Start of Provided data

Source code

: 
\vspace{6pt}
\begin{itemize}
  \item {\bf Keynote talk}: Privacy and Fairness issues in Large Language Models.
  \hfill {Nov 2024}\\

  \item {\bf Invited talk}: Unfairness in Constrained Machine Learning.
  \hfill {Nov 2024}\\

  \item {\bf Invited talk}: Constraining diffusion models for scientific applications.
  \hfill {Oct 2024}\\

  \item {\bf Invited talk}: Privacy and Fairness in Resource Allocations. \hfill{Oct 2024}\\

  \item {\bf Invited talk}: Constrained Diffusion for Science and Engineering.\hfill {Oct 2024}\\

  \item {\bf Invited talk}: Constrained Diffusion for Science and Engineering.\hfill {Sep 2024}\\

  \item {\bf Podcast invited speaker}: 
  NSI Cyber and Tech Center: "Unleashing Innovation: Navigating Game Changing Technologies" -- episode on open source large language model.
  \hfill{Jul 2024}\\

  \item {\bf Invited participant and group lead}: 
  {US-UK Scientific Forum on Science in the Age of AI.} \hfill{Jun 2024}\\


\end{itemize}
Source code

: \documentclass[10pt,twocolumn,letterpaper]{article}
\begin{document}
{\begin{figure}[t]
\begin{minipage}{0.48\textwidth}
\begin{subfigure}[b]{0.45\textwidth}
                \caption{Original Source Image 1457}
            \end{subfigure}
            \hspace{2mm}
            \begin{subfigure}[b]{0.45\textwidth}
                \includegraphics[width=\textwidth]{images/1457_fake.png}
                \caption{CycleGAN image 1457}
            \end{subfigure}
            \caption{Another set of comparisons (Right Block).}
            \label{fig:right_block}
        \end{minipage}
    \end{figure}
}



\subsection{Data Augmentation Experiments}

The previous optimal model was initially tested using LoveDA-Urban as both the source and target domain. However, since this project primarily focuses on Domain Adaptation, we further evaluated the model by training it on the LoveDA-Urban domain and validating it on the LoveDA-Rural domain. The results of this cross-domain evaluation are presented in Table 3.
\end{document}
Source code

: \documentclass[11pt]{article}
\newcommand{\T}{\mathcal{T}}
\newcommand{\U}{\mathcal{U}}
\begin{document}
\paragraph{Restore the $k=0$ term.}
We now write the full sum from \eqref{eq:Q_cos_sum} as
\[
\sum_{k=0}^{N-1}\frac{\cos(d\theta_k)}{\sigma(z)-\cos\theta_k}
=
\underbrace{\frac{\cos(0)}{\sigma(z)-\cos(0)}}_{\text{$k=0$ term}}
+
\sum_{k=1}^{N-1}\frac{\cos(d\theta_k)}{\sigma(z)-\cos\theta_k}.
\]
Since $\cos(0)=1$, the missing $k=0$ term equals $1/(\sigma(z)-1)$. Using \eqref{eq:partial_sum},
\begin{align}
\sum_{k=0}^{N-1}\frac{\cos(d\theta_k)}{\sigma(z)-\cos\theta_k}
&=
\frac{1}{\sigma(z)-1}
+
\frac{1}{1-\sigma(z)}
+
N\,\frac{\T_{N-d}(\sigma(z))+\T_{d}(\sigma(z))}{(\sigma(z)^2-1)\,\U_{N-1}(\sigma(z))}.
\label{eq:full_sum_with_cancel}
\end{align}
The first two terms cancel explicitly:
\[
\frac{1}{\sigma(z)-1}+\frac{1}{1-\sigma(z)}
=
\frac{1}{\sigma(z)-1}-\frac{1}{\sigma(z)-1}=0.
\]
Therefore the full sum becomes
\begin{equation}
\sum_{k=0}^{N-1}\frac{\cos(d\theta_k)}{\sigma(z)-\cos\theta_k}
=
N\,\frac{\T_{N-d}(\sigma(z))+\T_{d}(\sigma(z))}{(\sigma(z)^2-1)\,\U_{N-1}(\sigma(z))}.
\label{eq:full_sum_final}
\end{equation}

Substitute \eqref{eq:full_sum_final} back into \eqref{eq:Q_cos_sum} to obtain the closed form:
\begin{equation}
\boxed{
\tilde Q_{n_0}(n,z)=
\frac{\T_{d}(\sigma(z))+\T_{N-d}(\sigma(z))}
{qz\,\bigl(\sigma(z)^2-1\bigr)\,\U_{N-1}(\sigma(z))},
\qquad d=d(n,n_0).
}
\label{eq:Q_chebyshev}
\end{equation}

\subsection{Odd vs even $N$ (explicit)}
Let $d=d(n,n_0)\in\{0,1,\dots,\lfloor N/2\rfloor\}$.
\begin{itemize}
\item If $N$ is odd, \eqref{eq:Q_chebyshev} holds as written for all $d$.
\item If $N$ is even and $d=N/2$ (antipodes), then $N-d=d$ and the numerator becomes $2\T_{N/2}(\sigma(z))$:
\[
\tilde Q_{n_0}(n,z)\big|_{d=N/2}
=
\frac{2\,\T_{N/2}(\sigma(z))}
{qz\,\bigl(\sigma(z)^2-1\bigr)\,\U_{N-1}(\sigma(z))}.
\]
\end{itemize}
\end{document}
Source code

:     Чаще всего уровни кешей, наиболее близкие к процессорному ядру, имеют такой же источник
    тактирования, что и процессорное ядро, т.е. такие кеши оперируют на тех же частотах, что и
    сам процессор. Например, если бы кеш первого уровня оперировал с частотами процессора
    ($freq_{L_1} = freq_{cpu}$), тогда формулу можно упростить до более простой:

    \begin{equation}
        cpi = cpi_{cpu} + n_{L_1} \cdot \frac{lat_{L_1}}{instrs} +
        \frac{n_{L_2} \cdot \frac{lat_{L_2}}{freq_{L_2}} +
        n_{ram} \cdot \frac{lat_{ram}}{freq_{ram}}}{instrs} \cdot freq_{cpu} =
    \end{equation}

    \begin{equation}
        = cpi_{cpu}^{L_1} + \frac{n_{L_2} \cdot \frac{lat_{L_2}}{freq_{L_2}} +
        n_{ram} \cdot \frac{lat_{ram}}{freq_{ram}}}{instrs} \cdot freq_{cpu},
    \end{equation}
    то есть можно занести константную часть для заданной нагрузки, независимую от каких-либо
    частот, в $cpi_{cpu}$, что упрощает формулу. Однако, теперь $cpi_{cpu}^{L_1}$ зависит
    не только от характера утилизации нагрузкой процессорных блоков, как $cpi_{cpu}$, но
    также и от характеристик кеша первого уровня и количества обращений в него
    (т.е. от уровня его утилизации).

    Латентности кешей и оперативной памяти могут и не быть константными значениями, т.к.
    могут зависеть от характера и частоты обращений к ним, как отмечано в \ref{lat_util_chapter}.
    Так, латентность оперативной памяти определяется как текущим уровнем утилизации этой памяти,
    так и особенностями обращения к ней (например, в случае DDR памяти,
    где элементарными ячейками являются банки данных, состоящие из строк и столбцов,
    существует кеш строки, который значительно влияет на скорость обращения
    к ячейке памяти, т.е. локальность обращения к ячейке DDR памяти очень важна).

End of Provided data

Copy out each line of the data exactly.

--- Worked solution ---
Source code

: 
\vspace{6pt}
\begin{itemize}
  \item {\bf Keynote talk}: Privacy and Fairness issues in Large Language Models.
  \hfill {Nov 2024}\\

  \item {\bf Invited talk}: Unfairness in Constrained Machine Learning.
  \hfill {Nov 2024}\\

  \item {\bf Invited talk}: Constraining diffusion models for scientific applications.
  \hfill {Oct 2024}\\

  \item {\bf Invited talk}: Privacy and Fairness in Resource Allocations. \hfill{Oct 2024}\\

  \item {\bf Invited talk}: Constrained Diffusion for Science and Engineering.\hfill {Oct 2024}\\

  \item {\bf Invited talk}: Constrained Diffusion for Science and Engineering.\hfill {Sep 2024}\\

  \item {\bf Podcast invited speaker}: 
  NSI Cyber and Tech Center: "Unleashing Innovation: Navigating Game Changing Technologies" -- episode on open source large language model.
  \hfill{Jul 2024}\\

  \item {\bf Invited participant and group lead}: 
  {US-UK Scientific Forum on Science in the Age of AI.} \hfill{Jun 2024}\\


\end{itemize}
Source code

: \documentclass[10pt,twocolumn,letterpaper]{article}
\begin{document}
{\begin{figure}[t]
\begin{minipage}{0.48\textwidth}
\begin{subfigure}[b]{0.45\textwidth}
                \caption{Original Source Image 1457}
            \end{subfigure}
            \hspace{2mm}
            \begin{subfigure}[b]{0.45\textwidth}
                \includegraphics[width=\textwidth]{images/1457_fake.png}
                \caption{CycleGAN image 1457}
            \end{subfigure}
            \caption{Another set of comparisons (Right Block).}
            \label{fig:right_block}
        \end{minipage}
    \end{figure}
}



\subsection{Data Augmentation Experiments}

The previous optimal model was initially tested using LoveDA-Urban as both the source and target domain. However, since this project primarily focuses on Domain Adaptation, we further evaluated the model by training it on the LoveDA-Urban domain and validating it on the LoveDA-Rural domain. The results of this cross-domain evaluation are presented in Table 3.
\end{document}
Source code

: \documentclass[11pt]{article}
\newcommand{\T}{\mathcal{T}}
\newcommand{\U}{\mathcal{U}}
\begin{document}
\paragraph{Restore the $k=0$ term.}
We now write the full sum from \eqref{eq:Q_cos_sum} as
\[
\sum_{k=0}^{N-1}\frac{\cos(d\theta_k)}{\sigma(z)-\cos\theta_k}
=
\underbrace{\frac{\cos(0)}{\sigma(z)-\cos(0)}}_{\text{$k=0$ term}}
+
\sum_{k=1}^{N-1}\frac{\cos(d\theta_k)}{\sigma(z)-\cos\theta_k}.
\]
Since $\cos(0)=1$, the missing $k=0$ term equals $1/(\sigma(z)-1)$. Using \eqref{eq:partial_sum},
\begin{align}
\sum_{k=0}^{N-1}\frac{\cos(d\theta_k)}{\sigma(z)-\cos\theta_k}
&=
\frac{1}{\sigma(z)-1}
+
\frac{1}{1-\sigma(z)}
+
N\,\frac{\T_{N-d}(\sigma(z))+\T_{d}(\sigma(z))}{(\sigma(z)^2-1)\,\U_{N-1}(\sigma(z))}.
\label{eq:full_sum_with_cancel}
\end{align}
The first two terms cancel explicitly:
\[
\frac{1}{\sigma(z)-1}+\frac{1}{1-\sigma(z)}
=
\frac{1}{\sigma(z)-1}-\frac{1}{\sigma(z)-1}=0.
\]
Therefore the full sum becomes
\begin{equation}
\sum_{k=0}^{N-1}\frac{\cos(d\theta_k)}{\sigma(z)-\cos\theta_k}
=
N\,\frac{\T_{N-d}(\sigma(z))+\T_{d}(\sigma(z))}{(\sigma(z)^2-1)\,\U_{N-1}(\sigma(z))}.
\label{eq:full_sum_final}
\end{equation}

Substitute \eqref{eq:full_sum_final} back into \eqref{eq:Q_cos_sum} to obtain the closed form:
\begin{equation}
\boxed{
\tilde Q_{n_0}(n,z)=
\frac{\T_{d}(\sigma(z))+\T_{N-d}(\sigma(z))}
{qz\,\bigl(\sigma(z)^2-1\bigr)\,\U_{N-1}(\sigma(z))},
\qquad d=d(n,n_0).
}
\label{eq:Q_chebyshev}
\end{equation}

\subsection{Odd vs even $N$ (explicit)}
Let $d=d(n,n_0)\in\{0,1,\dots,\lfloor N/2\rfloor\}$.
\begin{itemize}
\item If $N$ is odd, \eqref{eq:Q_chebyshev} holds as written for all $d$.
\item If $N$ is even and $d=N/2$ (antipodes), then $N-d=d$ and the numerator becomes $2\T_{N/2}(\sigma(z))$:
\[
\tilde Q_{n_0}(n,z)\big|_{d=N/2}
=
\frac{2\,\T_{N/2}(\sigma(z))}
{qz\,\bigl(\sigma(z)^2-1\bigr)\,\U_{N-1}(\sigma(z))}.
\]
\end{itemize}
\end{document}
Source code

:     Чаще всего уровни кешей, наиболее близкие к процессорному ядру, имеют такой же источник
    тактирования, что и процессорное ядро, т.е. такие кеши оперируют на тех же частотах, что и
    сам процессор. Например, если бы кеш первого уровня оперировал с частотами процессора
    ($freq_{L_1} = freq_{cpu}$), тогда формулу можно упростить до более простой:

    \begin{equation}
        cpi = cpi_{cpu} + n_{L_1} \cdot \frac{lat_{L_1}}{instrs} +
        \frac{n_{L_2} \cdot \frac{lat_{L_2}}{freq_{L_2}} +
        n_{ram} \cdot \frac{lat_{ram}}{freq_{ram}}}{instrs} \cdot freq_{cpu} =
    \end{equation}

    \begin{equation}
        = cpi_{cpu}^{L_1} + \frac{n_{L_2} \cdot \frac{lat_{L_2}}{freq_{L_2}} +
        n_{ram} \cdot \frac{lat_{ram}}{freq_{ram}}}{instrs} \cdot freq_{cpu},
    \end{equation}
    то есть можно занести константную часть для заданной нагрузки, независимую от каких-либо
    частот, в $cpi_{cpu}$, что упрощает формулу. Однако, теперь $cpi_{cpu}^{L_1}$ зависит
    не только от характера утилизации нагрузкой процессорных блоков, как $cpi_{cpu}$, но
    также и от характеристик кеша первого уровня и количества обращений в него
    (т.е. от уровня его утилизации).

    Латентности кешей и оперативной памяти могут и не быть константными значениями, т.к.
    могут зависеть от характера и частоты обращений к ним, как отмечано в \ref{lat_util_chapter}.
    Так, латентность оперативной памяти определяется как текущим уровнем утилизации этой памяти,
    так и особенностями обращения к ней (например, в случае DDR памяти,
    где элементарными ячейками являются банки данных, состоящие из строк и столбцов,
    существует кеш строки, который значительно влияет на скорость обращения
    к ячейке памяти, т.е. локальность обращения к ячейке DDR памяти очень важна).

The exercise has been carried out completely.